▸ Work instruction
Filter the records for lines holding the string "August".
↓
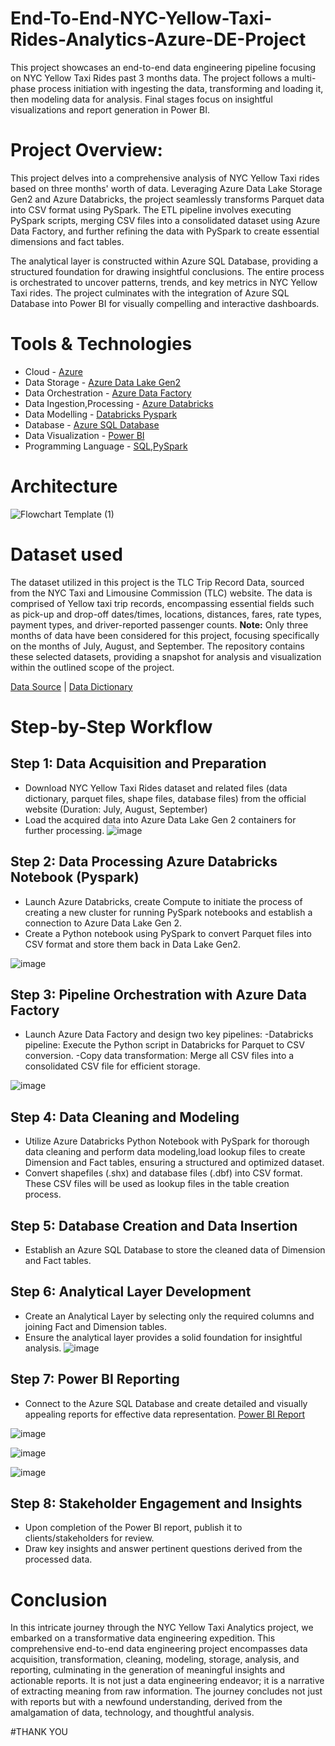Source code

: # End-To-End-NYC-Yellow-Taxi-Rides-Analytics-Azure-DE-Project
This project showcases an end-to-end data engineering pipeline focusing on NYC Yellow Taxi Rides past 3 months data. The project follows a multi-phase process initiation with ingesting the data, transforming and loading it, then modeling data for analysis. Final stages focus on insightful visualizations and report generation in Power BI.

# Project Overview:
This project delves into a comprehensive analysis of NYC Yellow Taxi rides based on three months' worth of data. Leveraging Azure Data Lake Storage Gen2 and Azure Databricks, the project seamlessly transforms Parquet data into CSV format using PySpark. The ETL pipeline involves executing PySpark scripts, merging CSV files into a consolidated dataset using Azure Data Factory, and further refining the data with PySpark to create essential dimensions and fact tables.

The analytical layer is constructed within Azure SQL Database, providing a structured foundation for drawing insightful conclusions. The entire process is orchestrated to uncover patterns, trends, and key metrics in NYC Yellow Taxi rides. The project culminates with the integration of Azure SQL Database into Power BI for visually compelling and interactive dashboards.

# Tools & Technologies
* Cloud - [Azure](https://azure.microsoft.com/en-us/free/search/?ef_id=_k_CjwKCAiA-P-rBhBEEiwAQEXhH2TmMccfTpk3ywwIKt4994lTYzscRnt3KKI0KDpwpeHu9OLhb7d8pBoCvckQAvD_BwE_k_&OCID=AIDcmm5edswduu_SEM__k_CjwKCAiA-P-rBhBEEiwAQEXhH2TmMccfTpk3ywwIKt4994lTYzscRnt3KKI0KDpwpeHu9OLhb7d8pBoCvckQAvD_BwE_k_&gad_source=1&gclid=CjwKCAiA-P-rBhBEEiwAQEXhH2TmMccfTpk3ywwIKt4994lTYzscRnt3KKI0KDpwpeHu9OLhb7d8pBoCvckQAvD_BwE)
* Data Storage - [Azure Data Lake Gen2](https://azure.microsoft.com/en-us/products/data-lake-analytics/?ef_id=_k_CjwKCAiA-P-rBhBEEiwAQEXhH0YMq88gk--X9G24_yjpUp_hhyBqgLcx8zHwAcGCaC_BykmHOied0RoCppkQAvD_BwE_k_&OCID=AIDcmm5edswduu_SEM__k_CjwKCAiA-P-rBhBEEiwAQEXhH0YMq88gk--X9G24_yjpUp_hhyBqgLcx8zHwAcGCaC_BykmHOied0RoCppkQAvD_BwE_k_&gad_source=1&gclid=CjwKCAiA-P-rBhBEEiwAQEXhH0YMq88gk--X9G24_yjpUp_hhyBqgLcx8zHwAcGCaC_BykmHOied0RoCppkQAvD_BwE)
* Data Orchestration - [Azure Data Factory](https://azure.microsoft.com/en-us/products/data-factory/?ef_id=_k_CjwKCAiA-P-rBhBEEiwAQEXhH24gZ1zmnilx1TrNMAgwpfVtz0jrCgfihBVkKLjaedrmGJGesKt9lxoCzoUQAvD_BwE_k_&OCID=AIDcmm5edswduu_SEM__k_CjwKCAiA-P-rBhBEEiwAQEXhH24gZ1zmnilx1TrNMAgwpfVtz0jrCgfihBVkKLjaedrmGJGesKt9lxoCzoUQAvD_BwE_k_&gad_source=1&gclid=CjwKCAiA-P-rBhBEEiwAQEXhH24gZ1zmnilx1TrNMAgwpfVtz0jrCgfihBVkKLjaedrmGJGesKt9lxoCzoUQAvD_BwE)
* Data Ingestion,Processing - [Azure Databricks](https://azure.microsoft.com/en-us/free/databricks/search/?ef_id=_k_CjwKCAiA-P-rBhBEEiwAQEXhHz3LhiDccUVaLKr9gCSCn3RAWPG7qZ8Eqy6c_-81FDhFCQbFTYFeQxoCM1MQAvD_BwE_k_&OCID=AIDcmm5edswduu_SEM__k_CjwKCAiA-P-rBhBEEiwAQEXhHz3LhiDccUVaLKr9gCSCn3RAWPG7qZ8Eqy6c_-81FDhFCQbFTYFeQxoCM1MQAvD_BwE_k_&gad_source=1&gclid=CjwKCAiA-P-rBhBEEiwAQEXhHz3LhiDccUVaLKr9gCSCn3RAWPG7qZ8Eqy6c_-81FDhFCQbFTYFeQxoCM1MQAvD_BwE)
* Data Modelling - [Databricks Pyspark](https://www.databricks.com/glossary/pyspark)
* Database - [Azure SQL Database](https://azure.microsoft.com/en-us/products/azure-sql/database/?ef_id=_k_CjwKCAiA-P-rBhBEEiwAQEXhH8HWOS7vMF4bASoTYCEvieKGnyW-NMo8mzkMuEn68gdl-_IiSQ3HHRoC4kUQAvD_BwE_k_&OCID=AIDcmm5edswduu_SEM__k_CjwKCAiA-P-rBhBEEiwAQEXhH8HWOS7vMF4bASoTYCEvieKGnyW-NMo8mzkMuEn68gdl-_IiSQ3HHRoC4kUQAvD_BwE_k_&gad_source=1&gclid=CjwKCAiA-P-rBhBEEiwAQEXhH8HWOS7vMF4bASoTYCEvieKGnyW-NMo8mzkMuEn68gdl-_IiSQ3HHRoC4kUQAvD_BwE)
* Data Visualization - [Power BI](https://powerbi.microsoft.com)
* Programming Language - [SQL](https://learn.microsoft.com/en-us/azure-data-studio/tutorial-sql-editor),[PySpark](https://spark.apache.org/docs/latest/api/python/index.html)

# Architecture
![Flowchart Template (1)](https://github.com/CharanTejaV/End-To-End-NYC-Yellow-Taxi-Rides-Analytics-Azure-DE-Project/assets/143735053/6121f460-39c5-43c3-a29b-0cfa7ad3add9)

# Dataset used

The dataset utilized in this project is the TLC Trip Record Data, sourced from the NYC Taxi and Limousine Commission (TLC) website. The data is comprised of Yellow taxi trip records, encompassing essential fields such as pick-up and drop-off dates/times, locations, distances, fares, rate types, payment types, and driver-reported passenger counts. 
**Note:** Only three months of data have been considered for this project, focusing specifically on the months of July, August, and September. The repository contains these selected datasets, providing a snapshot for analysis and visualization within the outlined scope of the project.

[Data Source](https://www.nyc.gov/site/tlc/about/tlc-trip-record-data.page) | [Data Dictionary](https://www.nyc.gov/assets/tlc/downloads/pdf/data_dictionary_trip_records_yellow.pdf)

# Step-by-Step Workflow

## Step 1: Data Acquisition and Preparation
* Download NYC Yellow Taxi Rides dataset and related files (data dictionary, parquet files, shape files, database files) from the official website (Duration: July, August, September)
* Load the acquired data into Azure Data Lake Gen 2 containers for further processing.
![image](https://github.com/CharanTejaV/End-To-End-NYC-Yellow-Taxi-Rides-Analytics-Azure-DE-Project/assets/143735053/69e27f23-2988-4c00-87f8-e2e7d3482bd9)

## Step 2: Data Processing Azure Databricks Notebook (Pyspark)
* Launch Azure Databricks, create Compute to initiate the process of creating a new cluster for running PySpark notebooks and establish a connection to Azure Data Lake Gen 2.
* Create a Python notebook using PySpark to convert Parquet files into CSV format and store them back in Data Lake Gen2.

![image](https://github.com/CharanTejaV/End-To-End-NYC-Yellow-Taxi-Rides-Analytics-Azure-DE-Project/assets/143735053/0d0eac59-4a9c-403e-b507-e3ea4a34501e)

## Step 3: Pipeline Orchestration with Azure Data Factory
* Launch Azure Data Factory and design two key pipelines:
    -Databricks pipeline: Execute the Python script in Databricks for Parquet to CSV conversion.
    -Copy data transformation: Merge all CSV files into a consolidated CSV file for efficient storage.

![image](https://github.com/CharanTejaV/End-To-End-NYC-Yellow-Taxi-Rides-Analytics-Azure-DE-Project/assets/143735053/b28ce5dc-abcc-44f7-a7a1-5092de4f1abd)

## Step 4: Data Cleaning and Modeling
  * Utilize Azure Databricks Python Notebook with PySpark for thorough data cleaning and perform data modeling,load lookup files to create Dimension and Fact tables, ensuring a structured and optimized dataset.
  * Convert shapefiles (.shx) and database files (.dbf) into CSV format. These CSV files will be used as lookup files in the table creation process.
 
## Step 5: Database Creation and Data Insertion
  * Establish an Azure SQL Database to store the cleaned data of Dimension and Fact tables.

## Step 6: Analytical Layer Development
  * Create an Analytical Layer by selecting only the required columns and joining Fact and Dimension tables.
  * Ensure the analytical layer provides a solid foundation for insightful analysis.
![image](https://github.com/CharanTejaV/End-To-End-NYC-Yellow-Taxi-Rides-Analytics-Azure-DE-Project/assets/143735053/95e05864-57ad-45c2-a19b-bf81fa6e623e)

## Step 7: Power BI Reporting
  * Connect to the Azure SQL Database and create detailed and visually appealing reports for effective data representation.
[Power BI Report](https://github.com/CharanTejaV/End-To-End-NYC-Yellow-Taxi-Rides-Analytics-Azure-DE-Project/blob/main/NYC_Yellow_Taxi_Report.pbix)

![image](https://github.com/CharanTejaV/End-To-End-NYC-Yellow-Taxi-Rides-Analytics-Azure-DE-Project/assets/143735053/e69868c2-704b-4be2-8e86-aeafb84c5bc4)

![image](https://github.com/CharanTejaV/End-To-End-NYC-Yellow-Taxi-Rides-Analytics-Azure-DE-Project/assets/143735053/69bcde37-c8a4-4e0c-97d9-decbbad7d878)

![image](https://github.com/CharanTejaV/End-To-End-NYC-Yellow-Taxi-Rides-Analytics-Azure-DE-Project/assets/143735053/1b59b692-d27c-467b-bba0-f4b1b122cb0a)

## Step 8: Stakeholder Engagement and Insights
  * Upon completion of the Power BI report, publish it to clients/stakeholders for review.
  * Draw key insights and answer pertinent questions derived from the processed data.

# Conclusion
In this intricate journey through the NYC Yellow Taxi Analytics project, we embarked on a transformative data engineering expedition. This comprehensive end-to-end data engineering project encompasses data acquisition, transformation, cleaning, modeling, storage, analysis, and reporting, culminating in the generation of meaningful insights and actionable reports. It is not just a data engineering endeavor; it is a narrative of extracting meaning from raw information. The journey concludes not just with reports but with a newfound understanding, derived from the amalgamation of data, technology, and thoughtful analysis.

#THANK YOU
↑
▸ Completed exercise
**Note:** Only three months of data have been considered for this project, focusing specifically on the months of July, August, and September. The repository contains these selected datasets, providing a snapshot for analysis and visualization within the outlined scope of the project.
* Download NYC Yellow Taxi Rides dataset and related files (data dictionary, parquet files, shape files, database files) from the official website (Duration: July, August, September)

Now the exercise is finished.